VICROBECK: Delegates from 11 states — that’s what’s at stake this Super Tuesday. Here’s Ted Cruz reminding his supporters at a recent rally.
CRUZ: … and the the great state of Texas. The most delegates that will be awarded on a single day will be awarded next Tuesday.
VICROBECK: This Super Tuesday the stakes will be higher for one party than the other. That’s what Don Green, a political sciences professor at Columbia University says.
GREEN: It’s important this year, but much more on the Republican side than on the Democratic side
VICROBECK: Green says this period in the campaign is particularly important because this is when candidates who aren’t doing well usually drop out.
GREEN: It’s the turning point for a variety of reasons. It’s the point when candidates usually run out of money. If they don’t do well on Super Tuesday, usually, their campaign staff abandons them and encourages them to suspend their campaign.
VICROBECK: But Kasich, Rubio and Cruz’s campaigns have all hinted that they will stay in the race until at least mid-march. This time around, even candidates who aren’t in the lead are going to stay put.
PROBOLSKY: The ones that are there now are kind of digging in their heels.
VICROBECK: Adam Probolsky is the CEO of Probolsky Research, an opinion research and strategy firm. He says that despite Donald Trump’s lead in the polls, the race isn’t over for the other candidates. They still have a shot at becoming the nominee.
PROBOLSKY: The presumptive nominee is Trump but there’s still some sense that that could change.
VICROBECK: Super Tuesday could offer up a candidate to stand up to Trump. David Lublin is a professor of Government in the School of Public Affairs at American University. He says it’s likely it’ll either be Rubio or Cruz.
LUBLIN: The real question for Rubio and Cruz is can one of them become the clear alternative to Trump.
VICROBECK: Or it could be neither…
LUBLIN: What does remain a possibility is that none of these people will get a majority of delegates.
VICROBECK: If that happens, Lublin says a candidate who is perceived as unlikely like Kasich could find himself in a position of leverage at the Convention. And if he plays his cards right, he could even get the nomination. It would be an uphill battle, but not impossible. That’s why so much is at stake this Super Tuesday. Eli Nachmany is the New York City regional chairman for the New York Federation of College Republicans. He knows this Super Tuesday is different from previous elections.

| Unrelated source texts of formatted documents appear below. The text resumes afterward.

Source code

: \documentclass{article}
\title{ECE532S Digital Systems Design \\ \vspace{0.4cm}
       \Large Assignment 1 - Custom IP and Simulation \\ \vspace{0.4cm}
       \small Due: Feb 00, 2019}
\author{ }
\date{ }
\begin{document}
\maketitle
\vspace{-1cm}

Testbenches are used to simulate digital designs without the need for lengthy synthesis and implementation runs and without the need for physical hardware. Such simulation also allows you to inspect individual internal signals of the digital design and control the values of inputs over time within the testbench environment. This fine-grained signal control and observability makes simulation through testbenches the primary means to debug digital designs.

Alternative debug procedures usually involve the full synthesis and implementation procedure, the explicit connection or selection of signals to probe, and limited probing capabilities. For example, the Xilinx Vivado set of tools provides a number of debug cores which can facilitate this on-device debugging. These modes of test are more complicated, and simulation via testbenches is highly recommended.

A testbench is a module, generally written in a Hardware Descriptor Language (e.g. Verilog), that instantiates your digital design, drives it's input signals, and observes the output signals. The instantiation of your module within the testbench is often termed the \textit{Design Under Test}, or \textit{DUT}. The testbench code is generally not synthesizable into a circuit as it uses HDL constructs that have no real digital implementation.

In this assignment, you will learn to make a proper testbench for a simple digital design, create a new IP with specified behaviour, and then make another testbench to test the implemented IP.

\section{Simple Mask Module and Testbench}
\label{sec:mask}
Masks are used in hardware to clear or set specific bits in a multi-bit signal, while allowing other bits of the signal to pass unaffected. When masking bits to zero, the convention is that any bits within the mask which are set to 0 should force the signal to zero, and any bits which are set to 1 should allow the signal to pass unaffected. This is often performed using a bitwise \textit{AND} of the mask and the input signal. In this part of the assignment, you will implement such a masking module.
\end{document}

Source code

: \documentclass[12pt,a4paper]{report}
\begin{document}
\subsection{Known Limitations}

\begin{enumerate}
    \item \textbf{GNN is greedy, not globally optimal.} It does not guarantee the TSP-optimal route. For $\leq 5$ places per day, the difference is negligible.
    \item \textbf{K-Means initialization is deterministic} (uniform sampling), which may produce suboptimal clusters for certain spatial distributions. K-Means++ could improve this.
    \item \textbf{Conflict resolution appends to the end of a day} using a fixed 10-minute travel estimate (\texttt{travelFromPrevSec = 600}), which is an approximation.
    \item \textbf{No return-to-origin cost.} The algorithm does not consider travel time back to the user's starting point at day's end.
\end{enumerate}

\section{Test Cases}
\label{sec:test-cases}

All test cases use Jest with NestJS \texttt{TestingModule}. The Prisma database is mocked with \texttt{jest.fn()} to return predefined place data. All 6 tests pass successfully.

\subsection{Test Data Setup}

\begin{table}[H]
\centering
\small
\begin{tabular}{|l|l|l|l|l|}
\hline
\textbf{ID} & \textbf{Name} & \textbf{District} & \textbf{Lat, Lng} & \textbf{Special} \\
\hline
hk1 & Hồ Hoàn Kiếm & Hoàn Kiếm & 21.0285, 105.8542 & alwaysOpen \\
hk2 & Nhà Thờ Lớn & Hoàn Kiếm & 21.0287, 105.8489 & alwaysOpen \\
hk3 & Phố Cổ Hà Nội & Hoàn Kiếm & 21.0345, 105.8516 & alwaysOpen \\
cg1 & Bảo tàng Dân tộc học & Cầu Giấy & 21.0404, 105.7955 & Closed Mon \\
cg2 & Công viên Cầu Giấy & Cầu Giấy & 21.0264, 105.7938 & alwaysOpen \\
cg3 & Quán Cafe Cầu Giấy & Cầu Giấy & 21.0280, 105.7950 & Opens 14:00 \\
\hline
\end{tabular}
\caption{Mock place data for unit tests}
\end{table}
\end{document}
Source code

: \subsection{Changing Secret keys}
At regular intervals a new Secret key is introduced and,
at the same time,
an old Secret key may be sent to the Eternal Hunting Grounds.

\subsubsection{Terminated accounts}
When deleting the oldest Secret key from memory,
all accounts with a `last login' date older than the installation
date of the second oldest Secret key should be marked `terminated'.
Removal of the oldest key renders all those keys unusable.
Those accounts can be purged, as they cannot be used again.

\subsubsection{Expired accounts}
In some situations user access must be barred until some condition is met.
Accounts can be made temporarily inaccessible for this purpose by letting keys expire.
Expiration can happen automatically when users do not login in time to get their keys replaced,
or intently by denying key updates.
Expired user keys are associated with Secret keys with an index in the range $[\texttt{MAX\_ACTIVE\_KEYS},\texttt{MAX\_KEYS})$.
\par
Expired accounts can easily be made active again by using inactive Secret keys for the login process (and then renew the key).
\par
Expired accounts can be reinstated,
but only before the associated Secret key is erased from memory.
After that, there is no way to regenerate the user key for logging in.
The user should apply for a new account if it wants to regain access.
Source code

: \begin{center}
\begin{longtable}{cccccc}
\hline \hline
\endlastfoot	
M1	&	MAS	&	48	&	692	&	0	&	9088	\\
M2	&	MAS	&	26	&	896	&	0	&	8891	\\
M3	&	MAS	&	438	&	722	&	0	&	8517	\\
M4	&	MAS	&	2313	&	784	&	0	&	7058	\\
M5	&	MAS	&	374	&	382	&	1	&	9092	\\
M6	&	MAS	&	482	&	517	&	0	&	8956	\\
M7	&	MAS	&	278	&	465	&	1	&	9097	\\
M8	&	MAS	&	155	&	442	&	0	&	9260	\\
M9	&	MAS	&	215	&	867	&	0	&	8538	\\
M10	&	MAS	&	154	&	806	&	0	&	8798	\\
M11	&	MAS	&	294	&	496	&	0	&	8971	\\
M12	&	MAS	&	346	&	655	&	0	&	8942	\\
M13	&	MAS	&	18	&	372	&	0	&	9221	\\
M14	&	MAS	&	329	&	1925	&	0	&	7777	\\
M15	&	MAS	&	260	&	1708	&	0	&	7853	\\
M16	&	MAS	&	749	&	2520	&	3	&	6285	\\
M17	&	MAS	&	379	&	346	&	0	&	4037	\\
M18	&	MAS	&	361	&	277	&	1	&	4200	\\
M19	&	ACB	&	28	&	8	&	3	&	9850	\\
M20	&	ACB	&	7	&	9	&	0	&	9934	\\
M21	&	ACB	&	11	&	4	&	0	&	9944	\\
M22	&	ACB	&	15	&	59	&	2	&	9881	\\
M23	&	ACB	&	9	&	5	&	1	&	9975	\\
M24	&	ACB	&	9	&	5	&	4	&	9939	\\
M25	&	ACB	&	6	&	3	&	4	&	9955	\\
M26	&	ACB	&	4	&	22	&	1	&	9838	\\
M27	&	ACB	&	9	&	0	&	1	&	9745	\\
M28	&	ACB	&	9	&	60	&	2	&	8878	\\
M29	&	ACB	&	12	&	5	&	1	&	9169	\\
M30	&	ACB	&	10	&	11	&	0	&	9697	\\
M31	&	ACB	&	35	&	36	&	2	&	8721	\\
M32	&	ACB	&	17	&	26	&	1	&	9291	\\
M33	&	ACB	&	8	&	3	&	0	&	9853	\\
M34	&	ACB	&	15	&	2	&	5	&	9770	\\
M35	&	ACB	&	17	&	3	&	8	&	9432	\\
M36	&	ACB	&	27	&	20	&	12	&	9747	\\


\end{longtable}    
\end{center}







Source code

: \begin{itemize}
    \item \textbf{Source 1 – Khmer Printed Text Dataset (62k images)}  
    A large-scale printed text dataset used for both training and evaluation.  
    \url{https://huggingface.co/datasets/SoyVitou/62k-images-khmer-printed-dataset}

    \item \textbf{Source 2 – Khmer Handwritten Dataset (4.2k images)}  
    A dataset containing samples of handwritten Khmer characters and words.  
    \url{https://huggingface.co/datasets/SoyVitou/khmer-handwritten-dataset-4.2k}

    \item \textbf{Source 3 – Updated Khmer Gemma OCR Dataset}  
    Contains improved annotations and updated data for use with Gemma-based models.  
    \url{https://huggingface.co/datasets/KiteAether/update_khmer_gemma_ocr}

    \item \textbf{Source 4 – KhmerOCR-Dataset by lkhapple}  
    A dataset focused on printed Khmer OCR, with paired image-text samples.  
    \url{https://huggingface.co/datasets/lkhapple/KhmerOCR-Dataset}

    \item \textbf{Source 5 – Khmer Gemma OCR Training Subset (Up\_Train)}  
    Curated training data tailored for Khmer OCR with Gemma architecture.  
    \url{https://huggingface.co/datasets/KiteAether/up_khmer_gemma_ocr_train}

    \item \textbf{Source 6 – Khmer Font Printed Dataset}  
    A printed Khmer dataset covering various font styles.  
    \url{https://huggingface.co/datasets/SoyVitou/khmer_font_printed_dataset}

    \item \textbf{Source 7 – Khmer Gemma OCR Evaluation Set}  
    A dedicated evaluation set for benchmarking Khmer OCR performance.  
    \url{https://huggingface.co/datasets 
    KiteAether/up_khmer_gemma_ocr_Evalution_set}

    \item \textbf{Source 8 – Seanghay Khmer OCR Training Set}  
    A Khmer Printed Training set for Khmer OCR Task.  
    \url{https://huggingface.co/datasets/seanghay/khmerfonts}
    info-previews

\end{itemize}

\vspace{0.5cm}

NACHMANY: No candidate has truly captured and galvanized the electorate. It was by this time last election cycle that Mitt Romney was starting to get the credence in most of the party.
VICROBECK: That’s why organizations like his continue to give their support to Republican candidates.
NACHMANY: What we do is a lot of grassroots activism and making the candidate someone the millennials will go out and vote for.
VICROBECK: This Super Tuesday, every vote will count. Alison Vicrobeck, Columbia Radio News.